Die Müllmänner kommen und nehmen sie mit. Sie binden den Sarg oben auf dem Dach des Müllautos fest. Das sieht nicht schön aus. So packen sie die Leiche aus und legen sie auf den Rücksitz des Müllautos. Aber dort macht sie die Müllmänner nervös. Tot oder nicht tot, sie lag nackt in dem Sarg und nackt liegt sie nun auf dem Rücksitz. Also halten sie vor einem Supermarkt, kaufen eine Vorratspackung Zellophan, wickeln sie in die transparente Folie ein und stellen sie an den Straßenrand. Gegen Abend kommt ein distinguierter älterer Herr, schaut sie sich genau an und findet sie ganz ungeheuerlich schön. Er nimmt sie mit nach Hause, legt sie in sein Bett und versucht, Liebe mit ihr zu machen. Seine Versuche bleiben erfolglos, was allerdings mehr seinen eigenen körperlichen Unzulänglichkeiten zuzuschreiben ist als den ihren. Am nächsten Tag, bitter enttäuscht, bringt er sie wieder fort. Er stellt sie an eine Kreuzung, wo sie recht bald einen interessierten Abnehmer findet. Auch diesem zeigt sie die kalte Schulter. Auch er bringt sie wieder fort. Er stellt sie in das Schaufenster eines großen Bekleidungshauses, wo sie dafür sorgt, dass Zellophan die gesamte Frühjahrskollektion bestimmt. Monatelang gibt es nur noch transparente Kleidung zu kaufen.

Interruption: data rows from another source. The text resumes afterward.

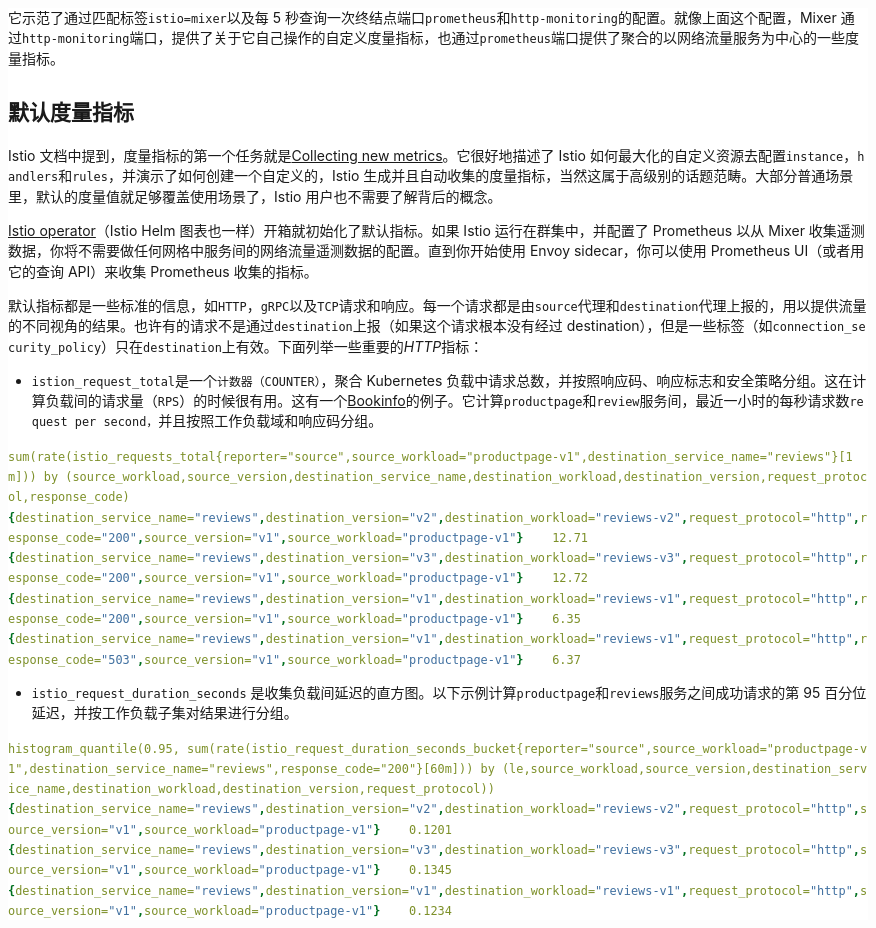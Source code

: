 它示范了通过匹配标签`istio=mixer`以及每 5 秒查询一次终结点端口`prometheus`和`http-monitoring`的配置。就像上面这个配置，Mixer 通过`http-monitoring`端口，提供了关于它自己操作的自定义度量指标，也通过`prometheus`端口提供了聚合的以网络流量服务为中心的一些度量指标。

## 默认度量指标

Istio 文档中提到，度量指标的第一个任务就是[Collecting new metrics](https://istio.io/docs/tasks/telemetry/metrics/collecting-metrics/)。它很好地描述了 Istio 如何最大化的自定义资源去配置`instance`，`handlers`和`rules`，并演示了如何创建一个自定义的，Istio 生成并且自动收集的度量指标，当然这属于高级别的话题范畴。大部分普通场景里，默认的度量值就足够覆盖使用场景了，Istio 用户也不需要了解背后的概念。

[Istio operator](https://github.com/banzaicloud/istio-operator)（Istio Helm 图表也一样）开箱就初始化了默认指标。如果 Istio 运行在群集中，并配置了 Prometheus 以从 Mixer 收集遥测数据，你将不需要做任何网格中服务间的网络流量遥测数据的配置。直到你开始使用 Envoy sidecar，你可以使用 Prometheus UI（或者用它的查询 API）来收集 Prometheus 收集的指标。

默认指标都是一些标准的信息，如`HTTP`，`gRPC`以及`TCP`请求和响应。每一个请求都是由`source`代理和`destination`代理上报的，用以提供流量的不同视角的结果。也许有的请求不是通过`destination`上报（如果这个请求根本没有经过 destination），但是一些标签（如`connection_security_policy`）只在`destination`上有效。下面列举一些重要的*HTTP*指标：

- `istion_request_total`是一个`计数器（COUNTER）`，聚合 Kubernetes 负载中请求总数，并按照响应码、响应标志和安全策略分组。这在计算负载间的请求量（`RPS`）的时候很有用。这有一个[Bookinfo](https://istio.io/docs/examples/bookinfo)的例子。它计算`productpage`和`review`服务间，最近一小时的每秒请求数`request per second，`并且按照工作负载域和响应码分组。

```yaml
sum(rate(istio_requests_total{reporter="source",source_workload="productpage-v1",destination_service_name="reviews"}[1m])) by (source_workload,source_version,destination_service_name,destination_workload,destination_version,request_protocol,response_code)
{destination_service_name="reviews",destination_version="v2",destination_workload="reviews-v2",request_protocol="http",response_code="200",source_version="v1",source_workload="productpage-v1"}    12.71
{destination_service_name="reviews",destination_version="v3",destination_workload="reviews-v3",request_protocol="http",response_code="200",source_version="v1",source_workload="productpage-v1"}    12.72
{destination_service_name="reviews",destination_version="v1",destination_workload="reviews-v1",request_protocol="http",response_code="200",source_version="v1",source_workload="productpage-v1"}    6.35
{destination_service_name="reviews",destination_version="v1",destination_workload="reviews-v1",request_protocol="http",response_code="503",source_version="v1",source_workload="productpage-v1"}    6.37
```

- `istio_request_duration_seconds` 是收集负载间延迟的直方图。以下示例计算`productpage`和`reviews`服务之间成功请求的第 95 百分位延迟，并按工作负载子集对结果进行分组。

```yaml
histogram_quantile(0.95, sum(rate(istio_request_duration_seconds_bucket{reporter="source",source_workload="productpage-v1",destination_service_name="reviews",response_code="200"}[60m])) by (le,source_workload,source_version,destination_service_name,destination_workload,destination_version,request_protocol))
{destination_service_name="reviews",destination_version="v2",destination_workload="reviews-v2",request_protocol="http",source_version="v1",source_workload="productpage-v1"}    0.1201
{destination_service_name="reviews",destination_version="v3",destination_workload="reviews-v3",request_protocol="http",source_version="v1",source_workload="productpage-v1"}    0.1345
{destination_service_name="reviews",destination_version="v1",destination_workload="reviews-v1",request_protocol="http",source_version="v1",source_workload="productpage-v1"}    0.1234
```
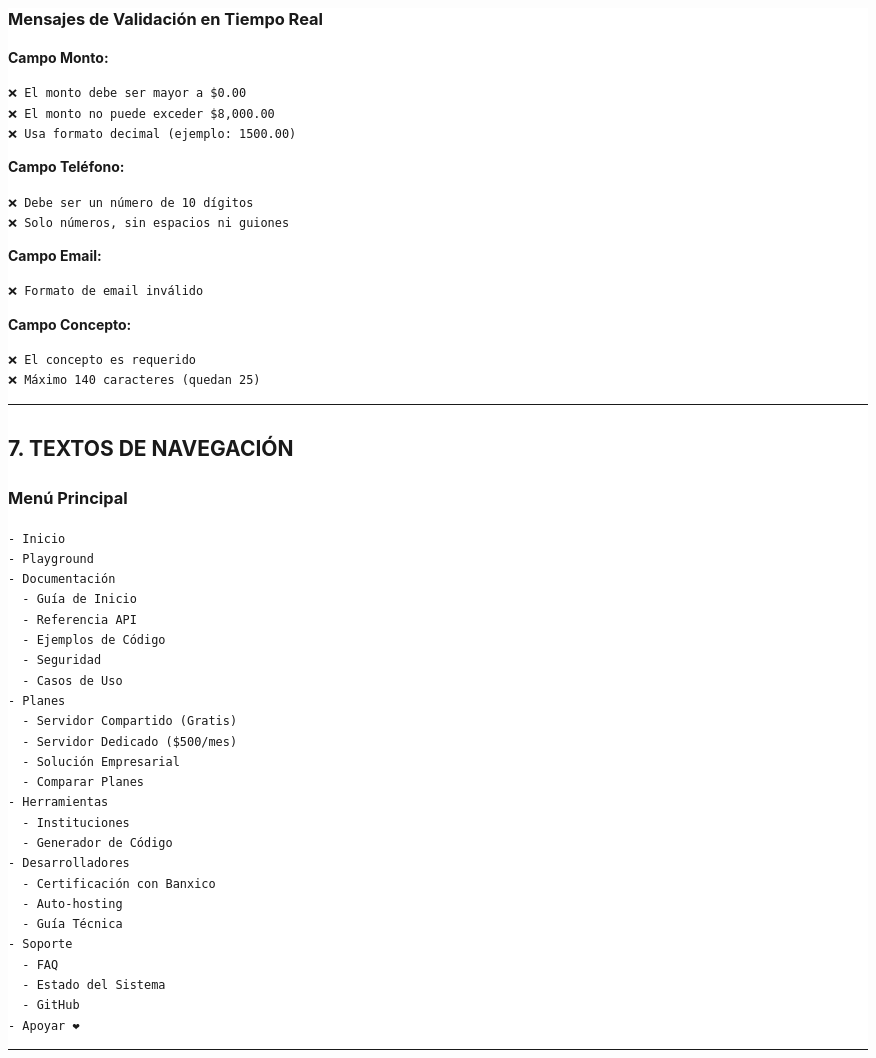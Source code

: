 
### Mensajes de Validación en Tiempo Real

**Campo Monto:**
```
❌ El monto debe ser mayor a $0.00
❌ El monto no puede exceder $8,000.00
❌ Usa formato decimal (ejemplo: 1500.00)
```

**Campo Teléfono:**
```
❌ Debe ser un número de 10 dígitos
❌ Solo números, sin espacios ni guiones
```

**Campo Email:**
```
❌ Formato de email inválido
```

**Campo Concepto:**
```
❌ El concepto es requerido
❌ Máximo 140 caracteres (quedan 25)
```

---

## 7. TEXTOS DE NAVEGACIÓN

### Menú Principal

```
- Inicio
- Playground
- Documentación
  - Guía de Inicio
  - Referencia API
  - Ejemplos de Código
  - Seguridad
  - Casos de Uso
- Planes
  - Servidor Compartido (Gratis)
  - Servidor Dedicado ($500/mes)
  - Solución Empresarial
  - Comparar Planes
- Herramientas
  - Instituciones
  - Generador de Código
- Desarrolladores
  - Certificación con Banxico
  - Auto-hosting
  - Guía Técnica
- Soporte
  - FAQ
  - Estado del Sistema
  - GitHub
- Apoyar ❤️
```

---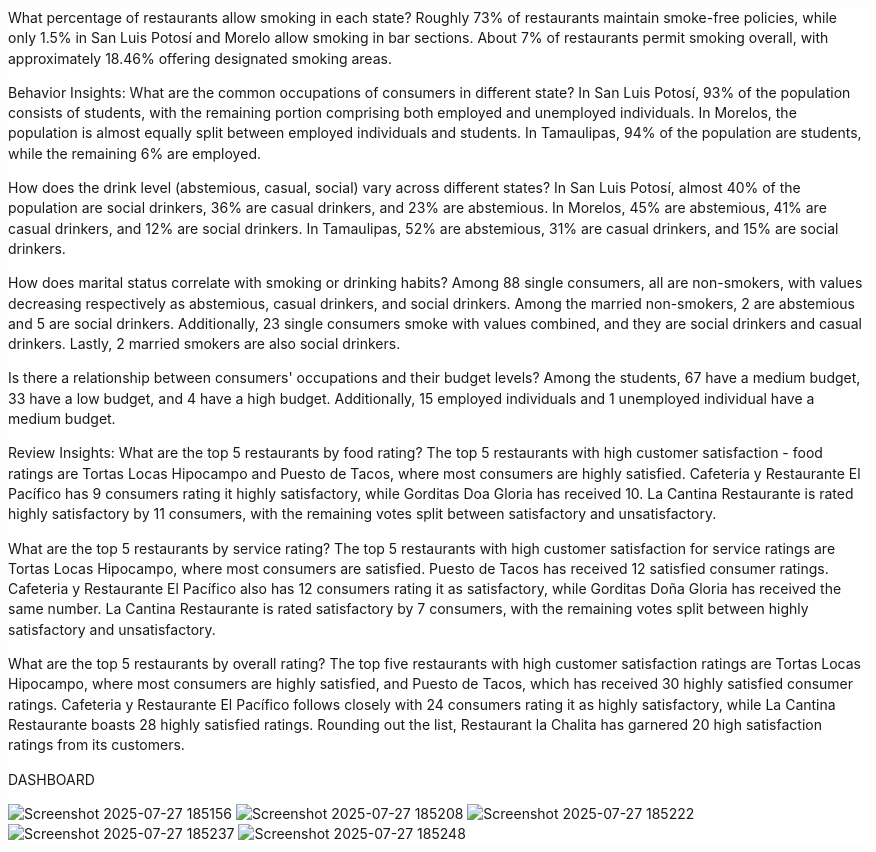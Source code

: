 What percentage of restaurants allow smoking in each state?
Roughly 73% of restaurants maintain smoke-free policies, while only 1.5% in San Luis Potosí and Morelo allow smoking in bar sections. About 7% of restaurants permit smoking overall, with approximately 18.46% offering designated smoking areas.

Behavior Insights:
What are the common occupations of consumers in different state?
In San Luis Potosí, 93% of the population consists of students, with the remaining portion comprising both employed and unemployed individuals. In Morelos, the population is almost equally split between employed individuals and students. In Tamaulipas, 94% of the population are students, while the remaining 6% are employed.

How does the drink level (abstemious, casual, social) vary across different states?
In San Luis Potosí, almost 40% of the population are social drinkers, 36% are casual drinkers, and 23% are abstemious. In Morelos, 45% are abstemious, 41% are casual drinkers, and 12% are social drinkers. In Tamaulipas, 52% are abstemious, 31% are casual drinkers, and 15% are social drinkers.

How does marital status correlate with smoking or drinking habits?
Among 88 single consumers, all are non-smokers, with values decreasing respectively as abstemious, casual drinkers, and social drinkers. Among the married non-smokers, 2 are abstemious and 5 are social drinkers. Additionally, 23 single consumers smoke with values combined, and they are social drinkers and casual drinkers. Lastly, 2 married smokers are also social drinkers.

Is there a relationship between consumers' occupations and their budget levels?
Among the students, 67 have a medium budget, 33 have a low budget, and 4 have a high budget. Additionally, 15 employed individuals and 1 unemployed individual have a medium budget.

Review Insights:
What are the top 5 restaurants by food rating?
The top 5 restaurants with high customer satisfaction - food ratings are Tortas Locas Hipocampo and Puesto de Tacos, where most consumers are highly satisfied. Cafeteria y Restaurante El Pacífico has 9 consumers rating it highly satisfactory, while Gorditas Doa Gloria has received 10. La Cantina Restaurante is rated highly satisfactory by 11 consumers, with the remaining votes split between satisfactory and unsatisfactory.

What are the top 5 restaurants by service rating?
The top 5 restaurants with high customer satisfaction for service ratings are Tortas Locas Hipocampo, where most consumers are satisfied. Puesto de Tacos has received 12 satisfied consumer ratings. Cafeteria y Restaurante El Pacífico also has 12 consumers rating it as satisfactory, while Gorditas Doña Gloria has received the same number. La Cantina Restaurante is rated satisfactory by 7 consumers, with the remaining votes split between highly satisfactory and unsatisfactory.

What are the top 5 restaurants by overall rating?
The top five restaurants with high customer satisfaction ratings are Tortas Locas Hipocampo, where most consumers are highly satisfied, and Puesto de Tacos, which has received 30 highly satisfied consumer ratings. Cafeteria y Restaurante El Pacífico follows closely with 24 consumers rating it as highly satisfactory, while La Cantina Restaurante boasts 28 highly satisfied ratings. Rounding out the list, Restaurant la Chalita has garnered 20 high satisfaction ratings from its customers.

DASHBOARD

<img width="1032" height="592" alt="Screenshot 2025-07-27 185156" src="https://github.com/user-attachments/assets/6b4f3c7e-ef58-46e3-a559-23d993989475" />
<img width="1037" height="599" alt="Screenshot 2025-07-27 185208" src="https://github.com/user-attachments/assets/029a4e46-2fbf-4d97-bbf4-2899b3f833ff" />
<img width="1035" height="605" alt="Screenshot 2025-07-27 185222" src="https://github.com/user-attachments/assets/2581700d-d4a0-426b-9518-7c4fe590c2db" />
<img width="1035" height="593" alt="Screenshot 2025-07-27 185237" src="https://github.com/user-attachments/assets/4e7d96dd-67bb-403d-b254-8346ca418a09" />
<img width="1034" height="601" alt="Screenshot 2025-07-27 185248" src="https://github.com/user-attachments/assets/1dabe0a9-cdaa-4e20-82c5-661d8d0802db" />
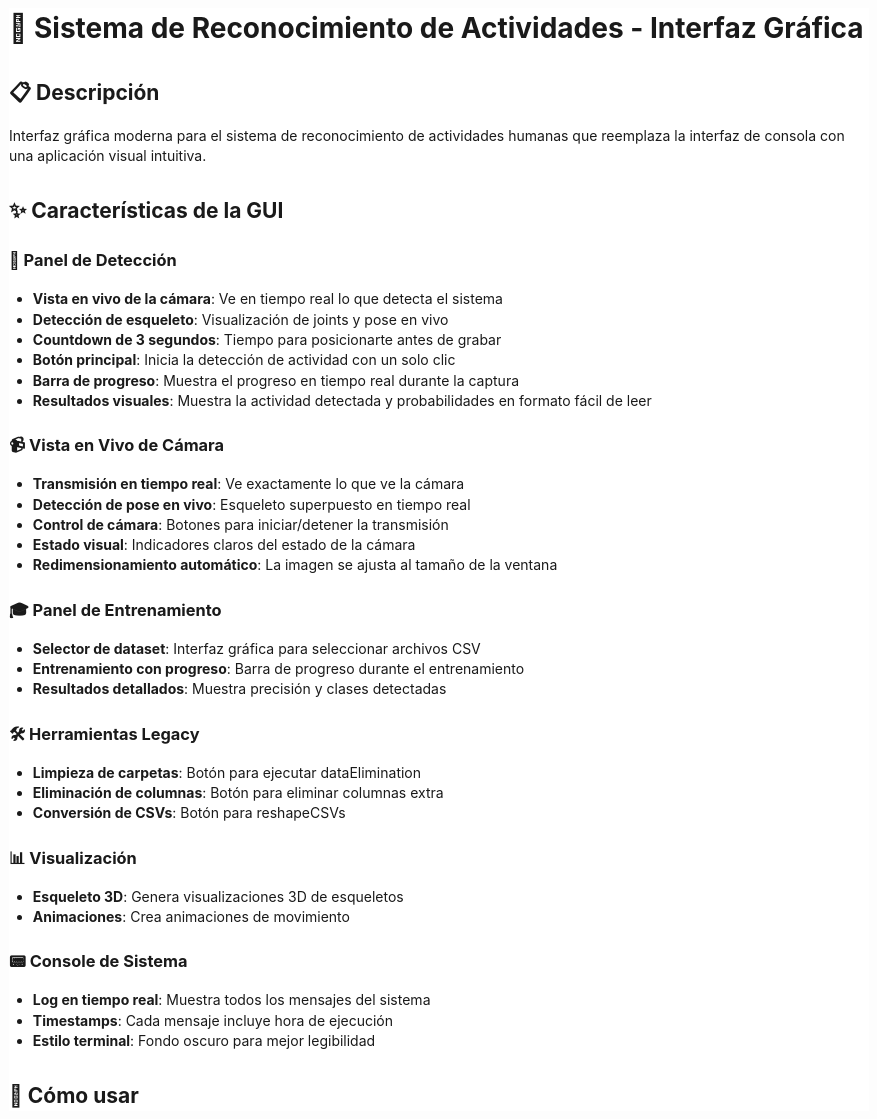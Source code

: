 # 🚀 Sistema de Reconocimiento de Actividades - Interfaz Gráfica

## 📋 Descripción

Interfaz gráfica moderna para el sistema de reconocimiento de actividades humanas que reemplaza la interfaz de consola con una aplicación visual intuitiva.

## ✨ Características de la GUI

### 🎯 Panel de Detección

- **Vista en vivo de la cámara**: Ve en tiempo real lo que detecta el sistema
- **Detección de esqueleto**: Visualización de joints y pose en vivo
- **Countdown de 3 segundos**: Tiempo para posicionarte antes de grabar
- **Botón principal**: Inicia la detección de actividad con un solo clic
- **Barra de progreso**: Muestra el progreso en tiempo real durante la captura
- **Resultados visuales**: Muestra la actividad detectada y probabilidades en formato fácil de leer

### 📹 Vista en Vivo de Cámara

- **Transmisión en tiempo real**: Ve exactamente lo que ve la cámara
- **Detección de pose en vivo**: Esqueleto superpuesto en tiempo real
- **Control de cámara**: Botones para iniciar/detener la transmisión
- **Estado visual**: Indicadores claros del estado de la cámara
- **Redimensionamiento automático**: La imagen se ajusta al tamaño de la ventana

### 🎓 Panel de Entrenamiento
- **Selector de dataset**: Interfaz gráfica para seleccionar archivos CSV
- **Entrenamiento con progreso**: Barra de progreso durante el entrenamiento
- **Resultados detallados**: Muestra precisión y clases detectadas

### 🛠️ Herramientas Legacy
- **Limpieza de carpetas**: Botón para ejecutar dataElimination
- **Eliminación de columnas**: Botón para eliminar columnas extra
- **Conversión de CSVs**: Botón para reshapeCSVs

### 📊 Visualización
- **Esqueleto 3D**: Genera visualizaciones 3D de esqueletos
- **Animaciones**: Crea animaciones de movimiento

### 📟 Console de Sistema
- **Log en tiempo real**: Muestra todos los mensajes del sistema
- **Timestamps**: Cada mensaje incluye hora de ejecución
- **Estilo terminal**: Fondo oscuro para mejor legibilidad

## 🚀 Cómo usar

Dann bricht jemand in der Nacht ins Kaufhaus ein. Er nimmt sie in den Arm. Er liegt ihr zu Füßen. Er betet sie an. Die anrückende Polizei nimmt die beiden fest. Sie kommt ins Frauengefängnis, die Presse bekommt Wind von der Sache, sie wird wieder freigelassen, das Ganze ist der Gefängnisdirektion peinlich, man will sie loswerden und stellt sie an eine Straßenecke, wo an einem windigen Tag ein paar Kinder vorbeikommen und mit dem Finger auf sie zeigen. Es kommt ein Künstler, der sie anmalt, um die Brüste herum und die Schultern. Es kommt einer, der sie küsst. Es kommt einer, der Lieder für sie singt. Einer weint, einer lächelt, einer erzählt ihr eine Geschichte, weil er vermutet, dass sie eine hören möchte. Und dann erzählt er ihr noch eine zweite. Er erzählt ihr, dass eines Tages einer kommen wird, der sie für sich allein möchte.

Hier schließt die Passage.